-- Exercise material follows --

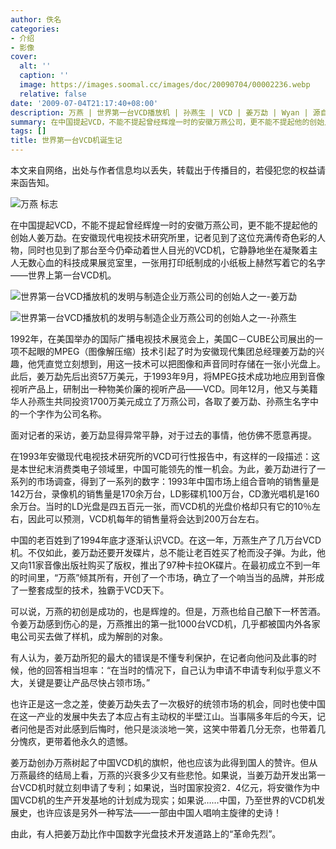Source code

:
 ```yaml
---
author: 佚名
categories:
- 介绍
- 影像
cover:
  alt: ''
  caption: ''
  image: https://images.soomal.cc/images/doc/20090704/00002236.webp
  relative: false
date: '2009-07-04T21:17:40+08:00'
description: 万燕 | 世界第一台VCD播放机 | 孙燕生 | VCD | 姜万勐 | Wyan | 源自：未明 | 版权：转载 |  平均/总评分：08.00/32
summary: 在中国提起VCD，不能不提起曾经辉煌一时的安徽万燕公司，更不能不提起他的创始人姜万勐。在安徽现代电视技术研究所里，记者见到了这位充满传奇色彩的人物，同时也见到了那台至今仍牵动着世人目光的VCD机，它静静地坐在凝聚着主人无数心血的科技成果展览室里，一张用打印纸制成的小纸板上赫然写着它的名字――世界上第一台VCD机
tags: []
title: 世界第一台VCD机诞生记
---
```


本文来自网络，出处与作者信息均以丢失，转载出于传播目的，若侵犯您的权益请来函告知。



![万燕 标志](https://images.soomal.cc/images/doc/20090704/00002235.webp)



在中国提起VCD，不能不提起曾经辉煌一时的安徽万燕公司，更不能不提起他的创始人姜万勐。在安徽现代电视技术研究所里，记者见到了这位充满传奇色彩的人物，同时也见到了那台至今仍牵动着世人目光的VCD机，它静静地坐在凝聚着主人无数心血的科技成果展览室里，一张用打印纸制成的小纸板上赫然写着它的名字――世界上第一台VCD机。



![世界第一台VCD播放机的发明与制造企业万燕公司的创始人之一-姜万勐](https://images.soomal.cc/images/doc/20090704/00002231.webp)



![世界第一台VCD播放机的发明与制造企业万燕公司的创始人之一-孙燕生](https://images.soomal.cc/images/doc/20090704/00002234.webp)



1992年，在美国举办的国际广播电视技术展览会上，美国C－CUBE公司展出的一项不起眼的MPEG（图像解压缩）技术引起了时为安徽现代集团总经理姜万勐的兴趣，他凭直觉立刻想到，用这一技术可以把图像和声音同时存储在一张小光盘上。此后，姜万勐先后出资57万美元，于1993年9月，将MPEG技术成功地应用到音像视听产品上，研制出一种物美价廉的视听产品――VCD。同年12月，他又与美籍华人孙燕生共同投资1700万美元成立了万燕公司，各取了姜万勐、孙燕生名字中的一个字作为公司名称。



面对记者的采访，姜万勐显得异常平静，对于过去的事情，他仿佛不愿意再提。



在1993年安徽现代电视技术研究所的VCD可行性报告中，有这样的一段描述：这是本世纪末消费类电子领域里，中国可能领先的惟一机会。为此，姜万勐进行了一系列的市场调查，得到了一系列的数字：1993年中国市场上组合音响的销售量是142万台，录像机的销售量是170余万台，LD影碟机100万台，CD激光唱机是160余万台。当时的LD光盘是四五百元一张，而VCD机的光盘价格却只有它的10％左右，因此可以预测，VCD机每年的销售量将会达到200万台左右。



中国的老百姓到了1994年底才逐渐认识VCD。在这一年，万燕生产了几万台VCD机。不仅如此，姜万勐还要开发碟片，总不能让老百姓买了枪而没子弹。为此，他又向11家音像出版社购买了版权，推出了97种卡拉OK碟片。在最初成立不到一年的时间里，“万燕”倾其所有，开创了一个市场，确立了一个响当当的品牌，并形成了一整套成型的技术，独霸于VCD天下。



可以说，万燕的初创是成功的，也是辉煌的。但是，万燕也给自己酿下一杯苦酒。令姜万勐感到伤心的是，万燕推出的第一批1000台VCD机，几乎都被国内外各家电公司买去做了样机，成为解剖的对象。



有人认为，姜万勐所犯的最大的错误是不懂专利保护，在记者向他问及此事的时候，他的回答相当坦率：“在当时的情况下，自己认为申请不申请专利似乎意义不大，关键是要让产品尽快占领市场。”



也许正是这一念之差，使姜万勐失去了一次极好的统领市场的机会，同时也使中国在这一产业的发展中失去了本应占有主动权的半壁江山。当事隔多年后的今天，记者问他是否对此感到后悔时，他只是淡淡地一笑，这笑中带着几分无奈，也带着几分愧疚，更带着他永久的遗憾。



姜万勐创办万燕树起了中国VCD机的旗帜，他也应该为此得到国人的赞许。但从万燕最终的结局上看，万燕的兴衰多少又有些悲怆。如果说，当姜万勐开发出第一台VCD机时就立刻申请了专利；如果说，当时国家投资2．4亿元，将安徽作为中国VCD机的生产开发基地的计划成为现实；如果说……中国，乃至世界的VCD机发展史，也许应该是另外一种写法――一部由中国人唱响主旋律的史诗！



由此，有人把姜万勐比作中国数字光盘技术开发道路上的“革命先烈”。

-- Exercise material concluded --

:: Exercise description ::
Reproduce only the lines above, starting at the line with "1992年，在美国举办的国际" and ending at the line with "有人认为，姜万勐所犯的最大的", exactly as written.

:: Solution to this exercise ::
1992年，在美国举办的国际广播电视技术展览会上，美国C－CUBE公司展出的一项不起眼的MPEG（图像解压缩）技术引起了时为安徽现代集团总经理姜万勐的兴趣，他凭直觉立刻想到，用这一技术可以把图像和声音同时存储在一张小光盘上。此后，姜万勐先后出资57万美元，于1993年9月，将MPEG技术成功地应用到音像视听产品上，研制出一种物美价廉的视听产品――VCD。同年12月，他又与美籍华人孙燕生共同投资1700万美元成立了万燕公司，各取了姜万勐、孙燕生名字中的一个字作为公司名称。



面对记者的采访，姜万勐显得异常平静，对于过去的事情，他仿佛不愿意再提。



在1993年安徽现代电视技术研究所的VCD可行性报告中，有这样的一段描述：这是本世纪末消费类电子领域里，中国可能领先的惟一机会。为此，姜万勐进行了一系列的市场调查，得到了一系列的数字：1993年中国市场上组合音响的销售量是142万台，录像机的销售量是170余万台，LD影碟机100万台，CD激光唱机是160余万台。当时的LD光盘是四五百元一张，而VCD机的光盘价格却只有它的10％左右，因此可以预测，VCD机每年的销售量将会达到200万台左右。



中国的老百姓到了1994年底才逐渐认识VCD。在这一年，万燕生产了几万台VCD机。不仅如此，姜万勐还要开发碟片，总不能让老百姓买了枪而没子弹。为此，他又向11家音像出版社购买了版权，推出了97种卡拉OK碟片。在最初成立不到一年的时间里，“万燕”倾其所有，开创了一个市场，确立了一个响当当的品牌，并形成了一整套成型的技术，独霸于VCD天下。



可以说，万燕的初创是成功的，也是辉煌的。但是，万燕也给自己酿下一杯苦酒。令姜万勐感到伤心的是，万燕推出的第一批1000台VCD机，几乎都被国内外各家电公司买去做了样机，成为解剖的对象。



有人认为，姜万勐所犯的最大的错误是不懂专利保护，在记者向他问及此事的时候，他的回答相当坦率：“在当时的情况下，自己认为申请不申请专利似乎意义不大，关键是要让产品尽快占领市场。”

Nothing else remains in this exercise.